Stakeholders also debated whether traditional generators with large rotating masses that produce synchronous inertia provide different benefits than renewables with converter-based “synthetic” inertia and should be compensated differently.
Ondayko said such issues should be included in the primary frequency response discussion; otherwise the discussion would be “missing out” on the “mix of resources” necessary to provide grid-scale inertia, he said.
Other Factors
PJM’s proposal would analyze primary frequency response performance by measuring the difference between the RTO’s requested action during a frequency event and how the unit responds when called. Units would have to be online and providing energy, operating between their minimum and maximum real-power output, with available headroom or footroom and assigned Tier 1 or Tier 2 reserves. The analysis would include a pass-or-fail threshold.
“We would take into account the available headroom or footroom and the expected response would reflect that,” said PJM’s Danielle Croop, adding that the analysis wouldn’t “nitpick” on small changes in performance.
Units that are providing frequency regulation wouldn’t be assessed. Nuclear units would still be exempted, as would units that are going to be deactivated and units with technical limitations.
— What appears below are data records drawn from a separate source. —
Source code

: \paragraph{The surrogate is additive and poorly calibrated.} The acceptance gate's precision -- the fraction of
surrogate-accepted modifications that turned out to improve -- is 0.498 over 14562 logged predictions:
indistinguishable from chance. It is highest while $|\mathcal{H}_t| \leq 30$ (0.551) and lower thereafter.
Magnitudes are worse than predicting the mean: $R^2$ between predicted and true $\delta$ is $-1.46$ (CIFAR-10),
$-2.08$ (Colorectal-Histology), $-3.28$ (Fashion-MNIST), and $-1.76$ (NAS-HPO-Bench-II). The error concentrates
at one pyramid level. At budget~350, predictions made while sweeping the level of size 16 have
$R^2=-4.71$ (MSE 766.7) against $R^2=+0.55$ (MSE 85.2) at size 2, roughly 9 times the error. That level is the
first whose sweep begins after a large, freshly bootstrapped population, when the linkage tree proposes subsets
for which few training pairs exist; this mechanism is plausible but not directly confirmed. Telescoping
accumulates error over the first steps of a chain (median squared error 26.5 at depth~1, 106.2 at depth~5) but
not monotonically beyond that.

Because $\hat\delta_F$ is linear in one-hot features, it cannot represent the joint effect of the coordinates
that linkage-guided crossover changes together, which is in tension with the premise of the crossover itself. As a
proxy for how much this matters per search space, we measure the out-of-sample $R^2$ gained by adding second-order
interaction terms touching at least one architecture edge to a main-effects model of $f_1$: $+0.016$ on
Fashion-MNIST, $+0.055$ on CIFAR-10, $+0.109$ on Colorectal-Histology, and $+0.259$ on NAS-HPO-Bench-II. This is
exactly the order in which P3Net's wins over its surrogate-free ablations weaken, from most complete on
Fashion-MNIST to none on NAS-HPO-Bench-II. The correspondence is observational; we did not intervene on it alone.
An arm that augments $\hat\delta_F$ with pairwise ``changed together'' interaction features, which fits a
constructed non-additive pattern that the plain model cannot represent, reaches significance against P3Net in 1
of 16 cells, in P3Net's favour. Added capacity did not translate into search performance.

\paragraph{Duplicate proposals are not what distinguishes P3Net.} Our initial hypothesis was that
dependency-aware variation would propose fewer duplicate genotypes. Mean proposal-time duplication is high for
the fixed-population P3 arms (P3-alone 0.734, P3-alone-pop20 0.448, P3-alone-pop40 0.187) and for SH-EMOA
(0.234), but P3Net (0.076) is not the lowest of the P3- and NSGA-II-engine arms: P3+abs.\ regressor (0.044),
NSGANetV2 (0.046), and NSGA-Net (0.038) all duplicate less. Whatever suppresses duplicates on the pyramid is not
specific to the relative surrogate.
Operators would need to submit exemption requests within six months of the rule going into effect.
Stakeholders noted that some units can’t set their deadband operation — which represents the upper and lower bands of acceptable operation — and that retrofits would be prohibitively expensive on units with exceptionally low capacity factors, particularly because they usually run when there are plenty of other units online to provide primary frequency response.
PJM’s Vince Stefanowicz hesitated to agree, saying that during a restoration scenario where frequency regulation hasn’t yet been established, “primary frequency response is kind of our first line of defense.”
Johnson asked if there was a frequency event during the expectedly cold temperatures in the winter of 2014 often referred to as the polar vortex. Hsia said staff are looking into it.
The task force’s next meeting is Dec. 20, when stakeholders will discuss implementation details, including concepts proposed by Dominion Energy.